Should I tell my half sister our brother died?

Anonymous
Anonymous wrote:Sounds fake, because you should know that all relatives and friends of the deceased MUST be notified. That's part of the last duty you have to the deceased. You don't know what was going on in her life that she didn't reply to you, but she will certainly be pained if you do not tell her that her half-brother died!

My God. Have some basic decency.

You’re not required to notify anyone of any death short of there being a will or having some professional duty to.
Anonymous
Yes.
Anonymous
Anonymous wrote:
Anonymous wrote:Sounds fake, because you should know that all relatives and friends of the deceased MUST be notified. That's part of the last duty you have to the deceased. You don't know what was going on in her life that she didn't reply to you, but she will certainly be pained if you do not tell her that her half-brother died!

My God. Have some basic decency.

You’re not required to notify anyone of any death short of there being a will or having some professional duty to.


MORALLY, you should. And that's all that matters.

Anonymous
Very sorry about your brother, OP.
Anonymous
Is it that hard to text her?
Anonymous
Why not?
Anonymous
Anonymous wrote:
Anonymous wrote:
Anonymous wrote:Sounds fake, because you should know that all relatives and friends of the deceased MUST be notified. That's part of the last duty you have to the deceased. You don't know what was going on in her life that she didn't reply to you, but she will certainly be pained if you do not tell her that her half-brother died!

My God. Have some basic decency.

You’re not required to notify anyone of any death short of there being a will or having some professional duty to.


MORALLY, you should. And that's all that matters.

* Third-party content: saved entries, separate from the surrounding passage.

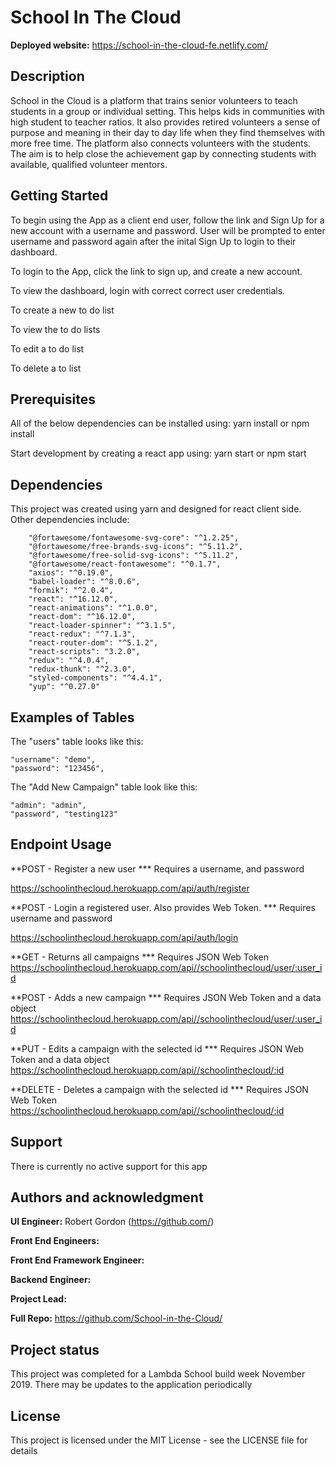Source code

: # School In The Cloud

**Deployed website:** https://school-in-the-cloud-fe.netlify.com/

## Description
School in the Cloud is a platform that trains senior volunteers to teach students in a group or individual setting.  This helps kids in communities with high student to teacher ratios. It also provides retired volunteers a sense of purpose and meaning in their day to day life when they find themselves with more free time.  The platform also connects volunteers with the students. The aim is to help close the achievement gap by connecting students with available, qualified volunteer mentors. 

## Getting Started
To begin using the App as a client end user, follow the link and Sign Up for a new account with a username and password. User will be prompted to enter username and password again after the inital Sign Up to login to their dashboard.

To login to the App, click the link to sign up, and create a new account.

To view the dashboard, login with correct correct user credentials.

To create a new to do list

To view the to do lists

To edit a to do list

To delete a to list

## Prerequisites
All of the below dependencies can be installed using: yarn install or npm install

Start development by creating a react app using: yarn start or npm start

## Dependencies
This project was created using yarn and designed for react client side. Other dependencies include:
```
    "@fortawesome/fontawesome-svg-core": "^1.2.25",
    "@fortawesome/free-brands-svg-icons": "^5.11.2",
    "@fortawesome/free-solid-svg-icons": "^5.11.2",
    "@fortawesome/react-fontawesome": "^0.1.7",
    "axios": "^0.19.0",
    "babel-loader": "^8.0.6",
    "formik": "^2.0.4",
    "react": "^16.12.0",
    "react-animations": "^1.0.0",
    "react-dom": "^16.12.0",
    "react-loader-spinner": "^3.1.5",
    "react-redux": "^7.1.3",
    "react-router-dom": "^5.1.2",
    "react-scripts": "3.2.0",
    "redux": "^4.0.4",
    "redux-thunk": "^2.3.0",
    "styled-components": "^4.4.1",
    "yup": "^0.27.0"
```


## Examples of Tables
The "users" table looks like this:

```
"username": "demo",
"password": "123456",
```

The "Add New Campaign" table look like this:

```
"admin": "admin",
"password", "testing123"
```

## Endpoint Usage
**POST - Register a new user *** Requires a username, and password

https://schoolinthecloud.herokuapp.com/api/auth/register

**POST - Login a registered user. Also provides Web Token. *** Requires username and password

https://schoolinthecloud.herokuapp.com/api/auth/login

**GET - Returns all campaigns *** Requires JSON Web Token https://schoolinthecloud.herokuapp.com/api//schoolinthecloud/user/:user_id

**POST - Adds a new campaign *** Requires JSON Web Token and a data object https://schoolinthecloud.herokuapp.com/api//schoolinthecloud/user/:user_id

**PUT - Edits a campaign with the selected id *** Requires JSON Web Token and a data object https://schoolinthecloud.herokuapp.com/api//schoolinthecloud/:id

**DELETE - Deletes a campaign with the selected id *** Requires JSON Web Token https://schoolinthecloud.herokuapp.com/api//schoolinthecloud/:id

## Support
There is currently no active support for this app

## Authors and acknowledgment

**UI Engineer:** Robert Gordon (https://github.com/)

**Front End Engineers:**

**Front End Framework Engineer:**

**Backend Engineer:**

**Project Lead:**

**Full Repo:** https://github.com/School-in-the-Cloud/

## Project status
This project was completed for a Lambda School build week November 2019. There may be updates to the application periodically

## License
This project is licensed under the MIT License - see the LICENSE file for details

+1 Morally, you should sell your house, move into a tiny apartment and give all your money to starving children. Morals are subjective. OP doesn't need to do anything.
Anonymous
Anonymous wrote:Why not?

OP here. The reason I didn’t immediately let her know is because I had tried communicating with the her about his condition and got no response back and have heard nothing from her since.
Anonymous
I’m sorry for your loss. Yes, I would let her know.
Anonymous
Anonymous wrote:
Anonymous wrote:Why not?

OP here. The reason I didn’t immediately let her know is because I had tried communicating with the her about his condition and got no response back and have heard nothing from her since.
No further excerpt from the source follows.